How Much Does Tuckpointing Cost?
Tuckpointing is a common form of mortar joint repair for stone or brick masonry walls. It generally refers to the process of repairing mortar joints by means of grinding or taking out the old mortar to a particular depth and then refilling it with new mortar. The process is an important preventive measure that can protect the home from the inevitable wear and tear that takes place over time. Additionally, it extends the life of the masonry and enhances the structural integrity in the walls of the property.
How much does it cost?
- At Atek Building, a company in St Louis, Montana, that specializes in masonry solutions with brick and stone work, the cost of tuckpointing is approximately $3 to $6 per square foot for the first 10 feet in height and $5 to $10 for those above that.

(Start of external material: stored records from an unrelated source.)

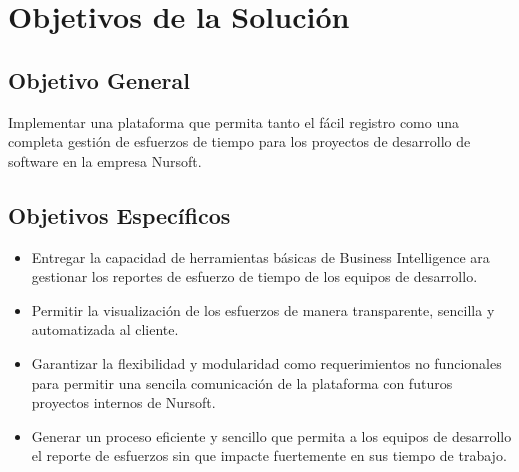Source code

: \section{Objetivos de la Solución}

\subsection{Objetivo General}
Implementar una plataforma que permita tanto el fácil registro como una completa
gestión de esfuerzos de tiempo para los proyectos de desarrollo de software en la empresa Nursoft.
\subsection{Objetivos Específicos}

\begin{itemize}
  \item Entregar la capacidad de herramientas básicas de Business Intelligence
  ara gestionar los reportes de esfuerzo de tiempo de los equipos de desarrollo.
  \item Permitir la visualización de los esfuerzos de manera transparente,
  sencilla y automatizada al cliente.
  \item Garantizar la flexibilidad y modularidad como requerimientos no funcionales para permitir
  una sencila comunicación de la plataforma con futuros proyectos internos de Nursoft.
  \item Generar un proceso eficiente y sencillo que permita a los equipos de
  desarrollo el reporte de esfuerzos sin que impacte fuertemente en sus tiempo de trabajo.
\end{itemize}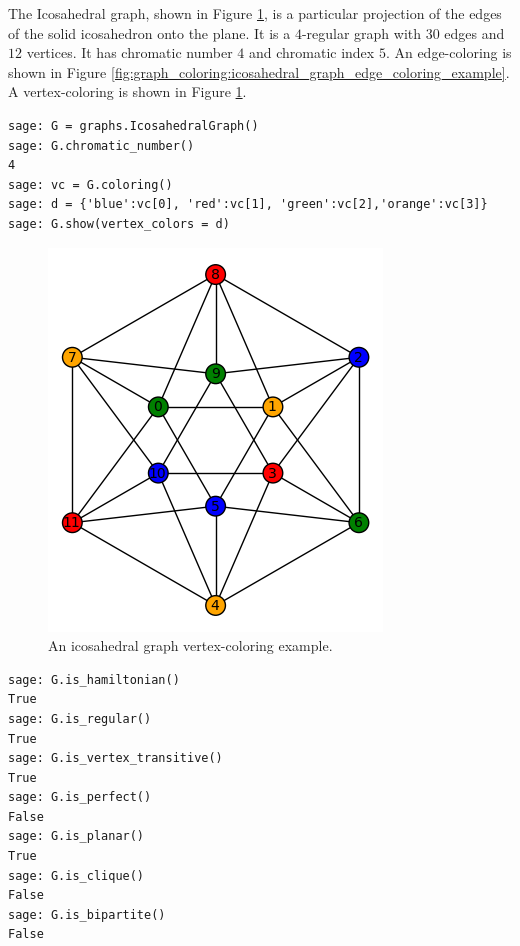 \begin{example}
\label{eg:graph_coloring:icosahedral_graph_vertex_coloring_example}
The Icosahedral graph, shown in Figure
\ref{fig:graph_coloring:icosahedral_graph_vertex_coloring_example},
is a particular projection of the edges of the solid icosahedron
onto the plane. It is a $4$-regular graph with $30$ edges and $12$ vertices.
It has chromatic number $4$ and chromatic index $5$.
An edge-coloring is shown in Figure
\ref{fig:graph_coloring:icosahedral_graph_edge_coloring_example}.
A vertex-coloring is shown in Figure
\ref{fig:graph_coloring:icosahedral_graph_vertex_coloring_example}.
\end{example}

\begin{lstlisting}
sage: G = graphs.IcosahedralGraph()
sage: G.chromatic_number()
4
sage: vc = G.coloring()
sage: d = {'blue':vc[0], 'red':vc[1], 'green':vc[2],'orange':vc[3]}
sage: G.show(vertex_colors = d)
\end{lstlisting}

\begin{figure}[!htbp]
\centering
\includegraphics[scale=0.7]{image/graph-coloring/icosahedral-graph-vertex-coloring-example}
\caption{An icosahedral graph vertex-coloring example.}
\label{fig:graph_coloring:icosahedral_graph_vertex_coloring_example}
\end{figure}

\begin{lstlisting}
sage: G.is_hamiltonian()
True
sage: G.is_regular()
True
sage: G.is_vertex_transitive()
True
sage: G.is_perfect()
False
sage: G.is_planar()
True
sage: G.is_clique()
False
sage: G.is_bipartite()
False
\end{lstlisting}

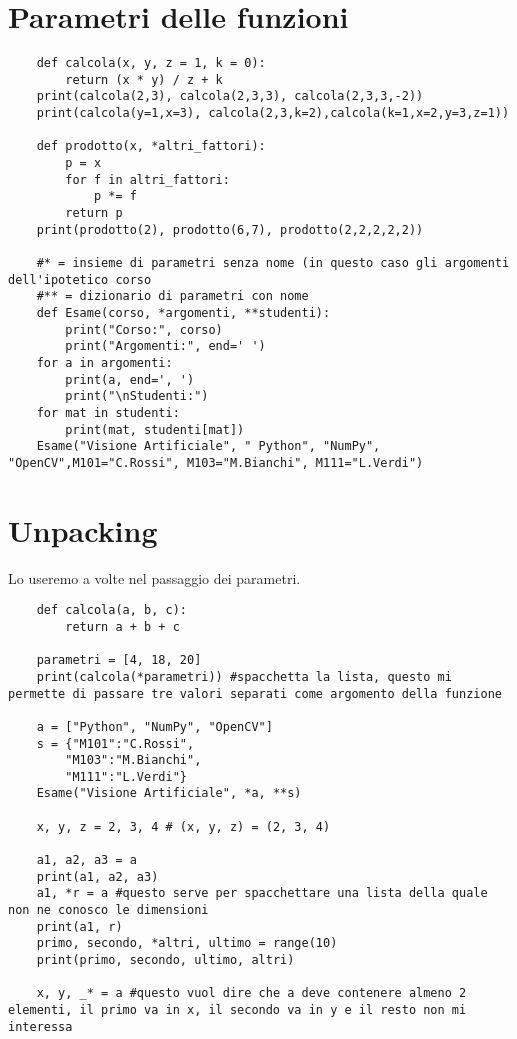 \section{Parametri delle funzioni}

\begin{lstlisting}
	def calcola(x, y, z = 1, k = 0):
		return (x * y) / z + k
	print(calcola(2,3), calcola(2,3,3), calcola(2,3,3,-2))
	print(calcola(y=1,x=3), calcola(2,3,k=2),calcola(k=1,x=2,y=3,z=1))
	
	def prodotto(x, *altri_fattori):
		p = x
		for f in altri_fattori:
			p *= f
		return p
	print(prodotto(2), prodotto(6,7), prodotto(2,2,2,2,2))
	
	#* = insieme di parametri senza nome (in questo caso gli argomenti dell'ipotetico corso
	#** = dizionario di parametri con nome
	def Esame(corso, *argomenti, **studenti):
		print("Corso:", corso)
		print("Argomenti:", end=' ')
	for a in argomenti:
		print(a, end=', ')
		print("\nStudenti:")
	for mat in studenti:
		print(mat, studenti[mat])
	Esame("Visione Artificiale", " Python", "NumPy", "OpenCV",M101="C.Rossi", M103="M.Bianchi", M111="L.Verdi")
\end{lstlisting}

\section{Unpacking}

Lo useremo a volte nel passaggio dei parametri.

\begin{lstlisting}
	def calcola(a, b, c):
		return a + b + c
	
	parametri = [4, 18, 20]
	print(calcola(*parametri)) #spacchetta la lista, questo mi permette di passare tre valori separati come argomento della funzione

	a = ["Python", "NumPy", "OpenCV"]
	s = {"M101":"C.Rossi",
		"M103":"M.Bianchi",
		"M111":"L.Verdi"}
	Esame("Visione Artificiale", *a, **s)

	x, y, z = 2, 3, 4 # (x, y, z) = (2, 3, 4)

	a1, a2, a3 = a
	print(a1, a2, a3)
	a1, *r = a #questo serve per spacchettare una lista della quale non ne conosco le dimensioni
	print(a1, r)
	primo, secondo, *altri, ultimo = range(10)
	print(primo, secondo, ultimo, altri)
	
	x, y, _* = a #questo vuol dire che a deve contenere almeno 2 elementi, il primo va in x, il secondo va in y e il resto non mi interessa
\end{lstlisting}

- According to HomeAdvisor.com, a typical tuckpointing job costs about $7 to $10 per square foot under normal conditions. The quantity, accessibility, and condition of existing joints can indicate how much the tuckpointing job would cost.
- DIYornot.com estimates that the cost to tuckpoint a chimney is $778 if the task is performed by a mason. The price covers the task of repointing loose mortar on a 300 sq ft-chimney. The same project costs $175 for a do-it-yourself job. The amount covers the cost of the materials and renting the needed scaffolding.
What is going to be included?
- With some masonry repair companies, the wall is first prepared by grinding out the old mortar, leaving only the stable layer. After grinding, the new mortar is “tucked” into the grounded-out joint with the use of a device called the pointing trowel. A concave outline is then created in the joint for a waterproof seal.
- The tuckpointing process can involve a number of sub-tasks, such as replacing new bricks, brushing to give the joint a new finish, using chemicals to give a clean and natural look, and cleaning the site once the project is completed.
- Tuckpointing is ideal for buildings with red or brown bricks. Depending on the size and complexity of a job, a tuckpointing project can be completed between 3 and 5 days. Smaller projects can be finished in a day, whereas very large projects can take weeks or even months. When applied properly, tuckpointing can last more than 20 years without any noticeable dilapidation.
What are the extra costs?
- Extra charges can stem from additional tasks such as brick work, brick repair, minor relays, as well as cleaning and restoration. Another additional cost is the application of a masonry waterproofer, which may be necessary after the completion of a project, particularly in homes located in areas where the tuckpointing work can be affected by the weather conditions.
Factors that influence the price:
- Location. The location of the home where the tuckpointing project will be done affects the price of the task. Some locations will have higher rates, especially those that are located in prime or metropolitan areas.
- Material. The quality of the material chosen for the tuckpointing work has an effect on the overall costs. The best materials are often more expensive, but they are usually guaranteed to last longer. The cheaper ones, on the other hand, may be easier on the pocket, but in the long run, going this way can cost a lot more because the quality will result to short-lived efficiency.
- Labor. Choosing to have professionals carry out the tuckpointing job equates to labor cost. The number of people who will be doing the repair job will obviously affect the total cost. Hiring a professional can bring up the costs more, but the job is usually done more skillfully and at the appointed schedule. Also, practiced professionals often quote higher rates owing to their experience and expertise in the field.
Tips to know:
- Tuckpointing is usually done on red-brick structures that have not gone through restoration for 20 years or longer, but it can also be done on newer buildings that have not yet been restored.
- Certain tuckpointing jobs can be classified as a do-it-yourself project, specifically small jobs that do not involve working on a high scaffold. A significant amount of money can be saved through the doing the job yourself, but the potential risks usually outweigh the savings achieved.
- Choose a mason or a masonry repair service basing on quality of work and experience. Price should not be a top priority. Quality work comes with a price, but the end result ensures durability for years. Before making a choice, make sure to ask the company to provide references from their previous work. Also, check if they are recognized by the Better Business Bureau.
Questions to ask:
- When is the right time for a tuckpointing job? How do I know if my home needs it?
- How long will the job take?
- How long does tuckpointing last?
- When is it too late to tuckpoint?
- Will you be able to match the mortar and the building?
- How long have you been in the business?
- Are you licensed and insured?
- Do you guarantee your work?
- Do you offer bulk or discount packages?
- Do you offer cash discounts?
How can I save money?
- Speak with the contractor to find ways to keep the costs down. The reputable ones will willingly inspect your home, examine the original tuckpointing mortar that the builders used, and provide an estimate on your likely tuckpointing expenses without charge.
- Get bids from several service providers. Compare the rates, the scope of tuckpointing work they plan to do, how many people will be working on the project, as well as other estimated costs. Doing this can provide a way to decide on the most cost-effective choice.